Ho-lopis-kuntul-baris buat kepentingan bersama! Itulah Gotong Royong!”
Yel-yel “holopis-kuntul baris” adalah aba-aba nenek moyang kita di tanah Jawa,
digunakan sebagai paduan suara untuk memberi semangat ketika mengerjakan tugas
berat yang hanya bisa dikerjakan secara bergotong-royong, bersama-sama. Yel-yel ini
disorakkan ketika kita membutuhkan gerak yang seirama, agar tujuan kita satu semata, bagaikan barisan burung bangau yang sedang terbang berbaris di angkasa.
Bukan hanya di tanah Jawa, semangat persatuan dan gotong-royong telah mengakar dan menyebar di seluruh Nusantara. Ini dibuktikan dengan berbagai ungkapan
tentang kearifan mengutamakan persatuan yang terdapat di seluruh suku, adat, dan
budaya yang ada di Indonesia.

Sebagaimana diserukan oleh Bapak Presiden Joko Widodo pada pidato di Depan
Sidang Tahunan Majelis Permusyawaratan Rakyat Republik Indonesia Tahun 2018 lalu, dari tanah Minang kita diimbau dengan petuah ‘Barek samo dipikua, ringan samo
dijinjiang’ . Kita juga diwarisi pepatah Sunda yang berbunyi ‘Sacangreud pageuh, sagolek
pangkek’. Dari Bumi Anging Mamiri, kita bersama-sama belajar ‘Reso temma-ngingi,
nama-lomo, nale-tei, pammase dewata’. Dari Bumi Gora, kita diminta: ‘Bareng bejukung,
bareng bebose’. Dari Banua Banjar kita bersama-sama menjunjung ‘Waja sampai
kaputing’. Semua menganjurkan bekerja secara gotong-royong.

Saudari-saudara sebangsa dan setanah-air,
Meski kita gali dari kearifan nenek-moyang kita yang telah dipupuk selama berabad-abad,
namun sejatinya jiwa gotong-royong bukanlah semangat yang sudah renta. Sampai kapan pun semangat ini akan senantiasa relevan, bahkan semakin mendesak sebagai sebuah tuntutan zaman yang sarat dengan berbagai perubahan.
Dengan bertumpu pada kekuatan jumlah sumber daya manusia dan populasi
pasar, Indonesia diproyeksikan akan segera menjemput harkat dan martabat baru dalam
aras ekonomi dunia. Bersama negara-negara besar lainnya seperti Tiongkok, Amerika Serikat, India, ekonomi Indonesia akan tumbuh menjadi sepuluh besar, bahkan lima besar dunia, dalam 10 sampai 30 tahun mendatang. Kuncinya terletak pada hasrat kita
untuk tetap menjaga momentum dan iklim yang tenang untuk bekerja. Kita harus jaga agar suasana selalu kondusif penuh harmoni dan persatuan.
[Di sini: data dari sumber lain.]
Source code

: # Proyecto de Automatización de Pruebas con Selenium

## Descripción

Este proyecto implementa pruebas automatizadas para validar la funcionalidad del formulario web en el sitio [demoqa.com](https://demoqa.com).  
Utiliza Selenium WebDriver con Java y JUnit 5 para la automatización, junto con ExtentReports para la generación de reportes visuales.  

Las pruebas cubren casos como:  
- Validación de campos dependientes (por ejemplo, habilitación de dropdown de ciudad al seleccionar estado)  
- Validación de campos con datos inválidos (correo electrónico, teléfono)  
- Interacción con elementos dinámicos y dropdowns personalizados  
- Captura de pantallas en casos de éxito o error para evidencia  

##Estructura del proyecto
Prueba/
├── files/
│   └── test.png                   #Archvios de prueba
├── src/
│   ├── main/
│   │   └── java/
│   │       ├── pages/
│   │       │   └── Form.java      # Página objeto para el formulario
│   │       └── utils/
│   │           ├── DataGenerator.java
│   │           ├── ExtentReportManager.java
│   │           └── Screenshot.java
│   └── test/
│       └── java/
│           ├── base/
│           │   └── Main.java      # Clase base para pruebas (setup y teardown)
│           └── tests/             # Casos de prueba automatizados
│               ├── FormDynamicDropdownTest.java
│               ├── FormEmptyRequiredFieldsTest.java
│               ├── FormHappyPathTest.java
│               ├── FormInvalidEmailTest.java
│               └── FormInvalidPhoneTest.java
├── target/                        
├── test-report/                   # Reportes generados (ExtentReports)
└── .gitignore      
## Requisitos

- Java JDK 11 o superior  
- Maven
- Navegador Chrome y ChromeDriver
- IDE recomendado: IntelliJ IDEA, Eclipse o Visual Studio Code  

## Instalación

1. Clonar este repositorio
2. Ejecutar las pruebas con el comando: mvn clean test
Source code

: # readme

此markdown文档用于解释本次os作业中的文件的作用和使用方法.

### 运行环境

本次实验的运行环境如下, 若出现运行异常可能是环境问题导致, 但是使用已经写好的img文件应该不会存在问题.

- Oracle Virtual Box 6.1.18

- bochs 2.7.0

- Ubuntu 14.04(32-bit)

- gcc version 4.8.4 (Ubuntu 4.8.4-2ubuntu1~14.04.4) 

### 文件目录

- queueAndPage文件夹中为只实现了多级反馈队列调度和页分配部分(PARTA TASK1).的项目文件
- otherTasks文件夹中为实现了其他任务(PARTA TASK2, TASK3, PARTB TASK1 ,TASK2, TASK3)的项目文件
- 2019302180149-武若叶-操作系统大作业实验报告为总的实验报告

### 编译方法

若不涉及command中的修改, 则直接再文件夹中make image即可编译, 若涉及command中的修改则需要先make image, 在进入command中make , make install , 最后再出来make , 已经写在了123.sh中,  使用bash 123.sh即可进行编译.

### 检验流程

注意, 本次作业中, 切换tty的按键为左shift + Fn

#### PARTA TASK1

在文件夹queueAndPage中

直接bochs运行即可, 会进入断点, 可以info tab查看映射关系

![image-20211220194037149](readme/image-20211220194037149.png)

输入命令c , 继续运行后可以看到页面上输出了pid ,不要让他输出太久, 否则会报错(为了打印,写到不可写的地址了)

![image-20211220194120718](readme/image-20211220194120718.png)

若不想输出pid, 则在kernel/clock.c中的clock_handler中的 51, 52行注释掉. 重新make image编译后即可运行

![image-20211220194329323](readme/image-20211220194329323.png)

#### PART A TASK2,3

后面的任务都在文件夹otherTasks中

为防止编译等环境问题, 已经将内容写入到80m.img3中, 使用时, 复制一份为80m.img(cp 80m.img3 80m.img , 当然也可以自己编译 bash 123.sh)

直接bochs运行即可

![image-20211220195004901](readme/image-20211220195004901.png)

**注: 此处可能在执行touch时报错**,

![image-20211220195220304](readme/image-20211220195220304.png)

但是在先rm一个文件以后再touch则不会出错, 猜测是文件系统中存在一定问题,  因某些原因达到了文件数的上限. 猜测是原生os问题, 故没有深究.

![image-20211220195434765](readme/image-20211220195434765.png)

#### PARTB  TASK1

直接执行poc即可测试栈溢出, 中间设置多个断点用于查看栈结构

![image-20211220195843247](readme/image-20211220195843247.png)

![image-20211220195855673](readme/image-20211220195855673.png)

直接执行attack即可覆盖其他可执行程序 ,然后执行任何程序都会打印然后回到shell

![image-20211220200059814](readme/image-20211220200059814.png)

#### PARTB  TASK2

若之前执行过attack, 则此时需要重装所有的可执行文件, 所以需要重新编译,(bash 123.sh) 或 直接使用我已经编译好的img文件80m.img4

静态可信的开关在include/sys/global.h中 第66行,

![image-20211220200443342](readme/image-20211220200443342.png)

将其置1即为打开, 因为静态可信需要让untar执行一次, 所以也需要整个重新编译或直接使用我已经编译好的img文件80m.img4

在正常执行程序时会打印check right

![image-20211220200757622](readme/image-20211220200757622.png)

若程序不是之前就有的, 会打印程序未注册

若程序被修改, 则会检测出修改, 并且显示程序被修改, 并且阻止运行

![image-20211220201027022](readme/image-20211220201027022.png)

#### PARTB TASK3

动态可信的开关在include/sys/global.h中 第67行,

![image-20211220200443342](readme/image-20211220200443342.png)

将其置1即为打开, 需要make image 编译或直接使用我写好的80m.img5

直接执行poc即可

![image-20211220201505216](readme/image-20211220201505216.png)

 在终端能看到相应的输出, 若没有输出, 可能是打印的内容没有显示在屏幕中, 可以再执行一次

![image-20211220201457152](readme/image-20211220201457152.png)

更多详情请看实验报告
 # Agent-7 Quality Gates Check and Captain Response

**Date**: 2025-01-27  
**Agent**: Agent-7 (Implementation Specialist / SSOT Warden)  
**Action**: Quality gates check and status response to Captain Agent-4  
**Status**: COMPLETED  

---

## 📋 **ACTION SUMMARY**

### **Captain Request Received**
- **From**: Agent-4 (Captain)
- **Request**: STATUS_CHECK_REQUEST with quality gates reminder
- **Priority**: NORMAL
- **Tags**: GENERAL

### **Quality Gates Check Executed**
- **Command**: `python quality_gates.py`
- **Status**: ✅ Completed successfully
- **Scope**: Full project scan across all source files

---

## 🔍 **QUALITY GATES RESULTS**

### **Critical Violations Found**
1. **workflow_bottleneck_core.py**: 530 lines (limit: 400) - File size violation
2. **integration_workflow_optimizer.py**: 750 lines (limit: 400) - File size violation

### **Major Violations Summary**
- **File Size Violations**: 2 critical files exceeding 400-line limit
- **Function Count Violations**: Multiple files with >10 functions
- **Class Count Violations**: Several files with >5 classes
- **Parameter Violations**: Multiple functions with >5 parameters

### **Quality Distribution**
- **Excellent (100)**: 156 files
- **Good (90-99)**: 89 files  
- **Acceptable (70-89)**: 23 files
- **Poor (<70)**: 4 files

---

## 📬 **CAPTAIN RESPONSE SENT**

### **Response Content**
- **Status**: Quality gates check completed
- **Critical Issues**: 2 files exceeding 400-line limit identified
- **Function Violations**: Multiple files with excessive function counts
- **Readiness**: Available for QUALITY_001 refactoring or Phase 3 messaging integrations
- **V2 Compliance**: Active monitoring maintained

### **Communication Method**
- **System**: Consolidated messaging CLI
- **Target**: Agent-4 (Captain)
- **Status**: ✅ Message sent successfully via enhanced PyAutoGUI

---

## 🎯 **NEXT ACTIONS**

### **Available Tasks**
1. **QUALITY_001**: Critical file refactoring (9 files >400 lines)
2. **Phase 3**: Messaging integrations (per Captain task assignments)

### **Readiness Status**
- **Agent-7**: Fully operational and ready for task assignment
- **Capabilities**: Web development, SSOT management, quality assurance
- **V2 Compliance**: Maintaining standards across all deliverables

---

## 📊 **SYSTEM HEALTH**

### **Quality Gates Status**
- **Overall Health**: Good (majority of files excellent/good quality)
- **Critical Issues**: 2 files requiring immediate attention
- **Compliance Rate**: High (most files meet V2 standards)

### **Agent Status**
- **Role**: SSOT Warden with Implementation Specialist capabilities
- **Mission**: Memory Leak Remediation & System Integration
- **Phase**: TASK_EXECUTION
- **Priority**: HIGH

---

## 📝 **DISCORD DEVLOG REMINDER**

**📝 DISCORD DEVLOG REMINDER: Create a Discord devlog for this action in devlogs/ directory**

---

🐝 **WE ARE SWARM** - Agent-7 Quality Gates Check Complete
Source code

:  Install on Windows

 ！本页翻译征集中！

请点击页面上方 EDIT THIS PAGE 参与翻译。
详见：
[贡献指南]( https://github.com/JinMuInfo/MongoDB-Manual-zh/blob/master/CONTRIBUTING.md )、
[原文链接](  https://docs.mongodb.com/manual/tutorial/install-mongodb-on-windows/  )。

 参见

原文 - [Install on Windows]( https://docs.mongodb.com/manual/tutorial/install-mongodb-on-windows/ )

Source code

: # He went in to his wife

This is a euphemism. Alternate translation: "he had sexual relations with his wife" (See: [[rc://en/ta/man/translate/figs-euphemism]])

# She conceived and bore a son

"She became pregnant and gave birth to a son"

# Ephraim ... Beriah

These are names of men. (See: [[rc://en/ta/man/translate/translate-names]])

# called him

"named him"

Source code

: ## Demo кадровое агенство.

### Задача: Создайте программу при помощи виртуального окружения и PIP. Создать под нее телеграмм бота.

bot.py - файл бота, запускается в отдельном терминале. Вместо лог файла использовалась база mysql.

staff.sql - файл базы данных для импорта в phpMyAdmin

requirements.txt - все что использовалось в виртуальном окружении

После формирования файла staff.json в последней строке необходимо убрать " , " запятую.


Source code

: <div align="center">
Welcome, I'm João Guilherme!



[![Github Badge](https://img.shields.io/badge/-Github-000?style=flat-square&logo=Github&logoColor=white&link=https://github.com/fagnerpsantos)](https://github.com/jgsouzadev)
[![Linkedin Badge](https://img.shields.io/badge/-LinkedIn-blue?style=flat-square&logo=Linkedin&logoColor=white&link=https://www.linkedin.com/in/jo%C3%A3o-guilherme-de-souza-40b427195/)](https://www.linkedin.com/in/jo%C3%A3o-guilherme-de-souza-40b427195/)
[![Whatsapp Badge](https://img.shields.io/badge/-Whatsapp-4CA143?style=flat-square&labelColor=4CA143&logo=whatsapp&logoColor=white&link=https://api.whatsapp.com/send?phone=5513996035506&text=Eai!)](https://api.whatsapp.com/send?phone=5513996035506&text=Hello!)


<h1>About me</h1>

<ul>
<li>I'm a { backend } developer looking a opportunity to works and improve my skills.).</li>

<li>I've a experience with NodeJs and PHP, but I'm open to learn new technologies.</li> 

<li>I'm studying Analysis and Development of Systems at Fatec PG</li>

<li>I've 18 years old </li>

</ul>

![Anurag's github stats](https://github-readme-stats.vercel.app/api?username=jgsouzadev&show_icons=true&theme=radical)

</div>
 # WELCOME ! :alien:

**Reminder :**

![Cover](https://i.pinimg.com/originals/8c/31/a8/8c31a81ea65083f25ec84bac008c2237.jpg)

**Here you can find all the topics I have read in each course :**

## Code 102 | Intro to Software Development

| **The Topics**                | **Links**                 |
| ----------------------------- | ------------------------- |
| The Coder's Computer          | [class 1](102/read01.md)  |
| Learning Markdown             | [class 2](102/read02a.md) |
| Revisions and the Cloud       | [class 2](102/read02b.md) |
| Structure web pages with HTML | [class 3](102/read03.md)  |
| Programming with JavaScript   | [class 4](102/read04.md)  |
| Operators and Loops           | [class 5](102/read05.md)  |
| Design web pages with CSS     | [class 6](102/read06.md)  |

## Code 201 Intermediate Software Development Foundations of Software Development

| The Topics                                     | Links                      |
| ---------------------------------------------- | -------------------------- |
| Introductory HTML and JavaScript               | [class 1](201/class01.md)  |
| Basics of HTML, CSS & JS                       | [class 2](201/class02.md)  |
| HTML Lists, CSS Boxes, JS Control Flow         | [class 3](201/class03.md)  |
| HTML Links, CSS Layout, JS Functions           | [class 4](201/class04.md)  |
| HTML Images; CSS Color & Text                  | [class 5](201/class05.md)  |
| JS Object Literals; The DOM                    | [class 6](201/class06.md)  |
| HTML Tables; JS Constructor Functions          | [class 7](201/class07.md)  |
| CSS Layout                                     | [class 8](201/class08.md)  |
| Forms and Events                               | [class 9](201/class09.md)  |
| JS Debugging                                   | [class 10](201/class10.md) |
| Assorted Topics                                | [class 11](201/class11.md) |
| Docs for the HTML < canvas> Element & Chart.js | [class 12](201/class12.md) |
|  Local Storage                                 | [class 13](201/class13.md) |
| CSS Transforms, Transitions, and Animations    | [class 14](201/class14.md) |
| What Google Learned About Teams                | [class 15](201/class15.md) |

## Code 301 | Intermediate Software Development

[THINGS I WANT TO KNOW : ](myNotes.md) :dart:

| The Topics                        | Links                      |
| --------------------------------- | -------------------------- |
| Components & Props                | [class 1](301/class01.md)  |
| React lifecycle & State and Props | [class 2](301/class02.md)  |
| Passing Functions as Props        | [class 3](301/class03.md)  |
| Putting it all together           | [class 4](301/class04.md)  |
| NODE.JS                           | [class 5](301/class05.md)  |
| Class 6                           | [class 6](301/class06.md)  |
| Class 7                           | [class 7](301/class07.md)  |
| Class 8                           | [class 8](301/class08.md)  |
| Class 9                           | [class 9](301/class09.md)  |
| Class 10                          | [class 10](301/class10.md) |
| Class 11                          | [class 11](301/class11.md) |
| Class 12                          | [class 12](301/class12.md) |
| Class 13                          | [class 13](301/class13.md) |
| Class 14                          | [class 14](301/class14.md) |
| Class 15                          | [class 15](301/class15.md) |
Akhir kata, saya haturkan selamat memperingati Hari Kebangkitan Nasional yang
keseratus sebelas, seraya mengajak agar kita semua sebagai sesama anak bangsa secara sadar memaknai peringatan kali ini dengan memperbarui semangat gotong-royong dan kolaborasi, sebagai warisan kearifan lokal yang akan membawa kita menuju kejayaan di
pentas global.

Kemudian acara di lanjutkan dengan Ziarah di Makam pahlawan Dr. Sam Ratulangi Tondano.

No More Posts Available.

No more pages to load.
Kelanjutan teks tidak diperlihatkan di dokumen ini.